● Task to carry out
Write out the entries exactly, leaving out every picture.

● Records for this task

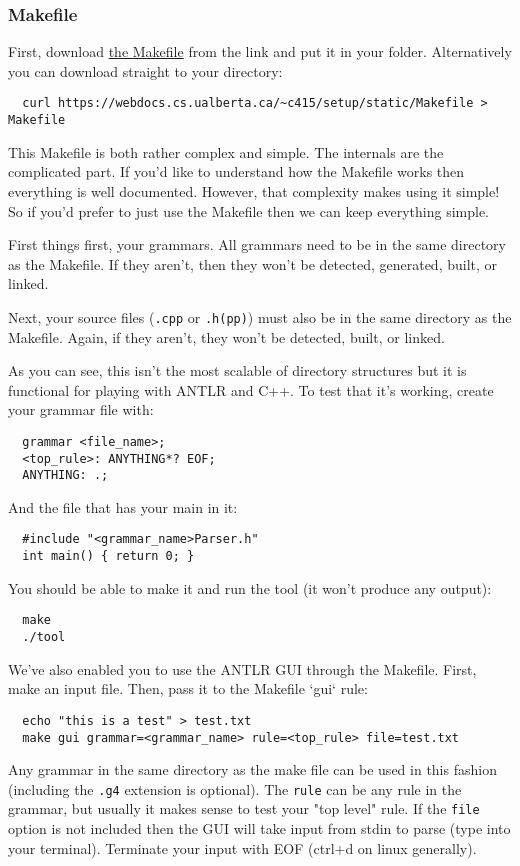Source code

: \documentclass[../setup.tex]{subfiles}
\begin{document}
\subsubsection{Makefile}
First, download \href{https://webdocs.cs.ualberta.ca/\%7Ec415/setup/static/Makefile} {the
Makefile} from the link and put it in your folder. Alternatively you can download straight to your
directory:
\begin{lstlisting}
  curl https://webdocs.cs.ualberta.ca/~c415/setup/static/Makefile > Makefile
\end{lstlisting}
This Makefile is both rather complex and simple. The internals are the complicated part. If you'd
like to understand how the Makefile works then everything is well documented. However, that
complexity makes using it simple! So if you'd prefer to just use the Makefile then we can keep
everything simple.

First things first, your grammars. All grammars need to be in the same directory as the Makefile.
If they aren't, then they won't be detected, generated, built, or linked.

Next, your source files (\lstinline{.cpp} or \lstinline{.h(pp)}) must also be in the same directory
as the Makefile. Again, if they aren't, they won't be detected, built, or linked.

As you can see, this isn't the most scalable of directory structures but it is functional for
playing with ANTLR and C++. To test that it's working, create your grammar file with:
\begin{lstlisting}
  grammar <file_name>;
  <top_rule>: ANYTHING*? EOF;
  ANYTHING: .;
\end{lstlisting}
And the file that has your main in it:
\begin{lstlisting}
  #include "<grammar_name>Parser.h"
  int main() { return 0; }
\end{lstlisting}
You should be able to make it and run the tool (it won't produce any output):
\begin{lstlisting}
  make
  ./tool
\end{lstlisting}
We've also enabled you to use the ANTLR GUI through the Makefile. First, make an input file. Then,
pass it to the Makefile `gui` rule:
\begin{lstlisting}
  echo "this is a test" > test.txt
  make gui grammar=<grammar_name> rule=<top_rule> file=test.txt
\end{lstlisting}
Any grammar in the same directory as the make file can be used in this fashion (including the
\lstinline{.g4} extension is optional). The \lstinline{rule} can be any rule in the grammar, but
usually it makes sense to test your "top level" rule. If the \lstinline{file} option is not
included then the GUI will take input from stdin to parse (type into your terminal). Terminate
your input with EOF (ctrl+d on linux generally).
\end{document}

● Written reply
Source code

: \documentclass[../setup.tex]{subfiles}
\begin{document}
\subsubsection{Makefile}
First, download \href{https://webdocs.cs.ualberta.ca/\%7Ec415/setup/static/Makefile} {the
Makefile} from the link and put it in your folder. Alternatively you can download straight to your
directory:
\begin{lstlisting}
  curl https://webdocs.cs.ualberta.ca/~c415/setup/static/Makefile > Makefile
\end{lstlisting}
This Makefile is both rather complex and simple. The internals are the complicated part. If you'd
like to understand how the Makefile works then everything is well documented. However, that
complexity makes using it simple! So if you'd prefer to just use the Makefile then we can keep
everything simple.

First things first, your grammars. All grammars need to be in the same directory as the Makefile.
If they aren't, then they won't be detected, generated, built, or linked.

Next, your source files (\lstinline{.cpp} or \lstinline{.h(pp)}) must also be in the same directory
as the Makefile. Again, if they aren't, they won't be detected, built, or linked.

As you can see, this isn't the most scalable of directory structures but it is functional for
playing with ANTLR and C++. To test that it's working, create your grammar file with:
\begin{lstlisting}
  grammar <file_name>;
  <top_rule>: ANYTHING*? EOF;
  ANYTHING: .;
\end{lstlisting}
And the file that has your main in it:
\begin{lstlisting}
  #include "<grammar_name>Parser.h"
  int main() { return 0; }
\end{lstlisting}
You should be able to make it and run the tool (it won't produce any output):
\begin{lstlisting}
  make
  ./tool
\end{lstlisting}
We've also enabled you to use the ANTLR GUI through the Makefile. First, make an input file. Then,
pass it to the Makefile `gui` rule:
\begin{lstlisting}
  echo "this is a test" > test.txt
  make gui grammar=<grammar_name> rule=<top_rule> file=test.txt
\end{lstlisting}
Any grammar in the same directory as the make file can be used in this fashion (including the
\lstinline{.g4} extension is optional). The \lstinline{rule} can be any rule in the grammar, but
usually it makes sense to test your "top level" rule. If the \lstinline{file} option is not
included then the GUI will take input from stdin to parse (type into your terminal). Terminate
your input with EOF (ctrl+d on linux generally).
\end{document}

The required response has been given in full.